Stored data:

= Beginning of Section =

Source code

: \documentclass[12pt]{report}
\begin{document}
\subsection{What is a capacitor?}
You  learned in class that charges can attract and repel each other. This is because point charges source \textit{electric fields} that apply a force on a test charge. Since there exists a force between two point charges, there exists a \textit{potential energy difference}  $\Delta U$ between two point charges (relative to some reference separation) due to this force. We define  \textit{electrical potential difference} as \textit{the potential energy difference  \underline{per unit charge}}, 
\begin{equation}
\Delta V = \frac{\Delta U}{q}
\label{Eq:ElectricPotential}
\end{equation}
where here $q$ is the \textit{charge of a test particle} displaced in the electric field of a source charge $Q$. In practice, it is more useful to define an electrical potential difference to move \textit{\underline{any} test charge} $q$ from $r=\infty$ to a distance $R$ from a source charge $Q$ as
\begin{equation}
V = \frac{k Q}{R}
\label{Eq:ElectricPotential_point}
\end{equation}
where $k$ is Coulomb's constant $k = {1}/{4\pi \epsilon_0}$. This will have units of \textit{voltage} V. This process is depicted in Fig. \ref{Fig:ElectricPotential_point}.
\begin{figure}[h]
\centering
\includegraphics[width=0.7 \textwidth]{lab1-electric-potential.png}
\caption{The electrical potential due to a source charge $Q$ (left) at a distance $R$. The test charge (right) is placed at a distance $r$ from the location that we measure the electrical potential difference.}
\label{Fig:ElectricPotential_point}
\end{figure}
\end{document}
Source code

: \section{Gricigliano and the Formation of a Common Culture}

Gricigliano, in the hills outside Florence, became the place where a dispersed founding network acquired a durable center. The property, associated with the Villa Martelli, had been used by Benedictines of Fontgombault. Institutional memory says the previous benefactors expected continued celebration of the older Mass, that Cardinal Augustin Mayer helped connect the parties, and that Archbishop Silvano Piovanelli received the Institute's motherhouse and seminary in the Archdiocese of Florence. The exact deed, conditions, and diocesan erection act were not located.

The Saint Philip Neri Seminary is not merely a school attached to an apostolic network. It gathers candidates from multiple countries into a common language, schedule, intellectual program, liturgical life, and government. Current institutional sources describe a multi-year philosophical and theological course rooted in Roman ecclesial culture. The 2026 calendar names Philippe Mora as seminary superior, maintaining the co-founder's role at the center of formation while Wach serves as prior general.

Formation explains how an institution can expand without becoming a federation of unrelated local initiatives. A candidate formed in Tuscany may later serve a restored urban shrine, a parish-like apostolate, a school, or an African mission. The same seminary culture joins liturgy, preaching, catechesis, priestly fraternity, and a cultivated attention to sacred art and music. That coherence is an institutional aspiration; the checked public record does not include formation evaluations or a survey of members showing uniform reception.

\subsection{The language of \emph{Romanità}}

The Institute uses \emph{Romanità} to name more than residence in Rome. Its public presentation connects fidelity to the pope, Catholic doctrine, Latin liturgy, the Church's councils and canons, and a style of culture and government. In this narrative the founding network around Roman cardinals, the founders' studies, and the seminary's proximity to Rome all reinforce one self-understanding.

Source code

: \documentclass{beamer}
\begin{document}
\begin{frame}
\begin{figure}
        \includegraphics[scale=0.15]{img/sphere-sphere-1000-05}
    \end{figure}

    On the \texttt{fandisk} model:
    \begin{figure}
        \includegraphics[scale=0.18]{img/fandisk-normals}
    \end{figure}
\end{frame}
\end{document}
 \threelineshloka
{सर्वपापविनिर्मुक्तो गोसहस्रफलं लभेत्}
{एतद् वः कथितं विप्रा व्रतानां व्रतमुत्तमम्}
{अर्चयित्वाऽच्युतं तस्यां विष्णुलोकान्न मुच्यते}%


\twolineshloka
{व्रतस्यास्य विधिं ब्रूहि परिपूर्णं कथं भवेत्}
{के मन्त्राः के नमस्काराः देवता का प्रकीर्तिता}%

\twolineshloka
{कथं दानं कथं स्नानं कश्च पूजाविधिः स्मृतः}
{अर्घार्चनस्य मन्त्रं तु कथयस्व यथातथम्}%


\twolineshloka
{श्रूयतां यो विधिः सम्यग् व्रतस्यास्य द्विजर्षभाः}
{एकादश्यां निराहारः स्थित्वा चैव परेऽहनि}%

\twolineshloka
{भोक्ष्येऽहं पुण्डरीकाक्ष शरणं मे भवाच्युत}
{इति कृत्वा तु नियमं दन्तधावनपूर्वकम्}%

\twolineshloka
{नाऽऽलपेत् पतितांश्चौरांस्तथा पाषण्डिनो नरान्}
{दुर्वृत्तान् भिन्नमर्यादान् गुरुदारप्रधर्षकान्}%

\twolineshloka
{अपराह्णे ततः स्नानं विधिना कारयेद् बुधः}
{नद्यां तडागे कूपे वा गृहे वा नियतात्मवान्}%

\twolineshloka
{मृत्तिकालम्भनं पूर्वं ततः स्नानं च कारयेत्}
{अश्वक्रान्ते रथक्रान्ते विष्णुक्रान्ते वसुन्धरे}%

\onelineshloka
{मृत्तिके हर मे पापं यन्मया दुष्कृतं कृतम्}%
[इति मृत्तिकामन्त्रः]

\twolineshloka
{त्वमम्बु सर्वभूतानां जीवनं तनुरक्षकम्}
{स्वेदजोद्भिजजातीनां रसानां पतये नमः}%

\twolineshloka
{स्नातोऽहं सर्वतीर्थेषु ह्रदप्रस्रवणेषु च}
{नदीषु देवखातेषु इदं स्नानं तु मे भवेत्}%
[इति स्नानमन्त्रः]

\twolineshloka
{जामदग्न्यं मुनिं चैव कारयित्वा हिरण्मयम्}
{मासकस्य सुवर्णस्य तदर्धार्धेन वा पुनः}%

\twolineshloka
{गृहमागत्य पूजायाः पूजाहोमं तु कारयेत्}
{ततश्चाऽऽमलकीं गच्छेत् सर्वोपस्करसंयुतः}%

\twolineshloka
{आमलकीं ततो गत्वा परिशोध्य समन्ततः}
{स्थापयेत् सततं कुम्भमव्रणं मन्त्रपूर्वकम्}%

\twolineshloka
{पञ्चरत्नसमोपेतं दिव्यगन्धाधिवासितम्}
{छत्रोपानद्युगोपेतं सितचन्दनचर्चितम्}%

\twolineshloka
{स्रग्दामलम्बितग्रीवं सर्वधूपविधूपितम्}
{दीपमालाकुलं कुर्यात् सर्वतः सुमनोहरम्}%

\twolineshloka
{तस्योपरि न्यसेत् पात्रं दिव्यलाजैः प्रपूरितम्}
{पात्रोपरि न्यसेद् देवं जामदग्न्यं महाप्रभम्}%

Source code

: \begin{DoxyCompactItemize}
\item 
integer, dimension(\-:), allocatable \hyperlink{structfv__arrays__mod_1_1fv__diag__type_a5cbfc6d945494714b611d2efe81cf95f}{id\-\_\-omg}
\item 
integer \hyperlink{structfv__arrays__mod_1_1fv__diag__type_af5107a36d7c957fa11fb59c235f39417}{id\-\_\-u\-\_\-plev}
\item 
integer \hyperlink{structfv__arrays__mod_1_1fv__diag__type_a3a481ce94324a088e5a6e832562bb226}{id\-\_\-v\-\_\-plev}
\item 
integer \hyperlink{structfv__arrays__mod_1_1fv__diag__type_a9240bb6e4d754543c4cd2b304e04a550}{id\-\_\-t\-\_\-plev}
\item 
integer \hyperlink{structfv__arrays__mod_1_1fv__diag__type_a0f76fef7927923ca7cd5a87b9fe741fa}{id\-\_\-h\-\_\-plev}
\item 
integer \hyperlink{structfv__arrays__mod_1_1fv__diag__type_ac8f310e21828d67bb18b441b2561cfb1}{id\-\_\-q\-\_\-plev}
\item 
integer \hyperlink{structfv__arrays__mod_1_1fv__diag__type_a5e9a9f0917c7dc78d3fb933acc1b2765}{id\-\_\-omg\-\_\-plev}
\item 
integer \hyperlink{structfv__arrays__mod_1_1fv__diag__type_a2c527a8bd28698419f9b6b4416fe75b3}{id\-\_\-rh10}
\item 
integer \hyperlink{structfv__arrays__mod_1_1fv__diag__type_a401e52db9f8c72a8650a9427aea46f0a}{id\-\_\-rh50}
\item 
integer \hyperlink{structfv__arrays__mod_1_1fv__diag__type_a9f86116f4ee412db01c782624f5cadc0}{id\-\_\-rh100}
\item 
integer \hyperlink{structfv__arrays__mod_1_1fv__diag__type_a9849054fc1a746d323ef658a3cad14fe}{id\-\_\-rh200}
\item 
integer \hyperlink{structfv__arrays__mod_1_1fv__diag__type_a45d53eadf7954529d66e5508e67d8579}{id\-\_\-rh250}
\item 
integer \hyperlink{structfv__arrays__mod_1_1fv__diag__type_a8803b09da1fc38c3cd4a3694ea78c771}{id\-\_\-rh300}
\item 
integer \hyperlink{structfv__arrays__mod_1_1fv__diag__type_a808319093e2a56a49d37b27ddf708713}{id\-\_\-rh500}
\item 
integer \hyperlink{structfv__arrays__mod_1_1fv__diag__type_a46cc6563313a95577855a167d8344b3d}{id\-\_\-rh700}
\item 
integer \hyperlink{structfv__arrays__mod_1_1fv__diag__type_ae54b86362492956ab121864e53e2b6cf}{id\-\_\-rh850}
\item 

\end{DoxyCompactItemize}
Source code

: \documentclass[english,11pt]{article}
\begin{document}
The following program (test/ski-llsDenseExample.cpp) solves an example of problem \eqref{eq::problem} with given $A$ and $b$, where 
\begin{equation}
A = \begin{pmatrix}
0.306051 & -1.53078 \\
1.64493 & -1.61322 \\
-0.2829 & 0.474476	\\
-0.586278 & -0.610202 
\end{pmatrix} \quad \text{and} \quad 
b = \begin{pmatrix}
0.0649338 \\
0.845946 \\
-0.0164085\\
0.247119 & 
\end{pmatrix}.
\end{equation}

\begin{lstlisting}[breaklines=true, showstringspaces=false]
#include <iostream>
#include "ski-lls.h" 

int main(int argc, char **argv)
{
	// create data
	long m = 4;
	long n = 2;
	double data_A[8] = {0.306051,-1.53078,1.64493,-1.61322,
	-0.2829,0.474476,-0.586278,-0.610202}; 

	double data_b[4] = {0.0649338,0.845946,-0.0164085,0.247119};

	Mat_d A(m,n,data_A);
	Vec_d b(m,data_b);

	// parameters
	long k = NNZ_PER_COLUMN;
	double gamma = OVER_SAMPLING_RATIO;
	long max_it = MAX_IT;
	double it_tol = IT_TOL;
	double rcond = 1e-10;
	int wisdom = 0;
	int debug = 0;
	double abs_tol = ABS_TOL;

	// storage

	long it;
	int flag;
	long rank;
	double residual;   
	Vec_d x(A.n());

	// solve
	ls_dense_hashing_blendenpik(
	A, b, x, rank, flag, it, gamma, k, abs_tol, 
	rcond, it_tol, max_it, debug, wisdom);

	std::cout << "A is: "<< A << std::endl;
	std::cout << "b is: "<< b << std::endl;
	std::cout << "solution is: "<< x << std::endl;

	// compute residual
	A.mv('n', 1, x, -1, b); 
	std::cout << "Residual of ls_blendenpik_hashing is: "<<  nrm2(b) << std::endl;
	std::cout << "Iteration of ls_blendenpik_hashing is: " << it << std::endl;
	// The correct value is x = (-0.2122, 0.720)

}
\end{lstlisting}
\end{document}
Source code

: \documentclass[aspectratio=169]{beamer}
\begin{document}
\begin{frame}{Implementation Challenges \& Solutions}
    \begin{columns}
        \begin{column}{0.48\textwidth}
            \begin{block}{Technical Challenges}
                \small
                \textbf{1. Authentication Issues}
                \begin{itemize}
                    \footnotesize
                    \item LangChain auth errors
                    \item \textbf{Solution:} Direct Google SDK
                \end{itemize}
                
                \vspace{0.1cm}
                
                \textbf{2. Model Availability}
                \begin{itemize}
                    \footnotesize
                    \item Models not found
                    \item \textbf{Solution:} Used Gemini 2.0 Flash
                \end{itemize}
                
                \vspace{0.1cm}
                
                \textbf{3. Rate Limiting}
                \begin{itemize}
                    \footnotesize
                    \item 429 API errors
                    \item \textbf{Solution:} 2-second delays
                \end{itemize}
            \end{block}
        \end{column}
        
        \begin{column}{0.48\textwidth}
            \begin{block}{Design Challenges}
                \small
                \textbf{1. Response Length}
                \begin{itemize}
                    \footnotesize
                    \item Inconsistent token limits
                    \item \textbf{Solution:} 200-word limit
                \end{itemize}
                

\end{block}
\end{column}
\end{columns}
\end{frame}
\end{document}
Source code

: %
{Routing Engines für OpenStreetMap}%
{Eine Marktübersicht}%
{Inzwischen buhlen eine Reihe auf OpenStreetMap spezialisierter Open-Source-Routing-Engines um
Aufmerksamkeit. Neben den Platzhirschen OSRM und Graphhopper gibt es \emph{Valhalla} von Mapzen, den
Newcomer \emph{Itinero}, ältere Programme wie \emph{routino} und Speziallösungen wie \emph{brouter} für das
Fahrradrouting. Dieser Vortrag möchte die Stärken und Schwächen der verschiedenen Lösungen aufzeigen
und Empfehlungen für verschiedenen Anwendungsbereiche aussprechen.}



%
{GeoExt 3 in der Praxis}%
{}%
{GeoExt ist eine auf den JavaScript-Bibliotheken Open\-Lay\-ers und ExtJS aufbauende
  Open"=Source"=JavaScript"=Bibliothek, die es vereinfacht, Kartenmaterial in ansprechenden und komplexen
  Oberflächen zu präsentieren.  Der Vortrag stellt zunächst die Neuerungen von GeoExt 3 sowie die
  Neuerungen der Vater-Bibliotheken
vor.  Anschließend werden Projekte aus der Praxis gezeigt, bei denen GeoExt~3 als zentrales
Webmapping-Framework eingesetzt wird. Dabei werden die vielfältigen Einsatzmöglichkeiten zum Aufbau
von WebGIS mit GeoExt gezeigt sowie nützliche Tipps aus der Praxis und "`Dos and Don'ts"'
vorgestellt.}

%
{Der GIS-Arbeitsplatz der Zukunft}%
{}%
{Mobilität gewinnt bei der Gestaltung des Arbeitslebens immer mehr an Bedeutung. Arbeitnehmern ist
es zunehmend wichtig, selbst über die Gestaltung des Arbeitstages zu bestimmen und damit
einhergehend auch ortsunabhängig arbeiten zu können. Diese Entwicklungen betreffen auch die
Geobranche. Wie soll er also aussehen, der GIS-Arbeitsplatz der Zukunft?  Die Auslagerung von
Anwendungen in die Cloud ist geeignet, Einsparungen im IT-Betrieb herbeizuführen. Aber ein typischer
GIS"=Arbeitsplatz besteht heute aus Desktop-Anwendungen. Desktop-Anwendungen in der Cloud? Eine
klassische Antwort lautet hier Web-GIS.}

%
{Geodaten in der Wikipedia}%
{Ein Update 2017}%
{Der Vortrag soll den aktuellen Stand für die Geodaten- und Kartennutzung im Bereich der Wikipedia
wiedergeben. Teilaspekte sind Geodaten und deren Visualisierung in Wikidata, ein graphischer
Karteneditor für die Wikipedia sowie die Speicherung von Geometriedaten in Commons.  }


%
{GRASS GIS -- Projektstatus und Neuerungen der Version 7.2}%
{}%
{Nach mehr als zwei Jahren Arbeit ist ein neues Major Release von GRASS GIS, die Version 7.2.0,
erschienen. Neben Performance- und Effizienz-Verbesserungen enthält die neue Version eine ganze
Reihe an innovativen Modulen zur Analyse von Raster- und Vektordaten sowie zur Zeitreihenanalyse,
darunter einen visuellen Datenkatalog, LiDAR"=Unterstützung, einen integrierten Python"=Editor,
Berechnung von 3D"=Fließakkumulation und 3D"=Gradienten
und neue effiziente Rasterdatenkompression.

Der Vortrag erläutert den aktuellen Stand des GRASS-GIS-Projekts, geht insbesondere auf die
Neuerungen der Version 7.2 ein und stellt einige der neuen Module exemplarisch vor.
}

= End of Section =

▶ What you need to do
Send back exactly the lines from the line with "GIS -- Projektstatus" through the end of the records.

▶ Result below
{GRASS GIS -- Projektstatus und Neuerungen der Version 7.2}%
{}%
{Nach mehr als zwei Jahren Arbeit ist ein neues Major Release von GRASS GIS, die Version 7.2.0,
erschienen. Neben Performance- und Effizienz-Verbesserungen enthält die neue Version eine ganze
Reihe an innovativen Modulen zur Analyse von Raster- und Vektordaten sowie zur Zeitreihenanalyse,
darunter einen visuellen Datenkatalog, LiDAR"=Unterstützung, einen integrierten Python"=Editor,
Berechnung von 3D"=Fließakkumulation und 3D"=Gradienten
und neue effiziente Rasterdatenkompression.

Der Vortrag erläutert den aktuellen Stand des GRASS-GIS-Projekts, geht insbesondere auf die
Neuerungen der Version 7.2 ein und stellt einige der neuen Module exemplarisch vor.
}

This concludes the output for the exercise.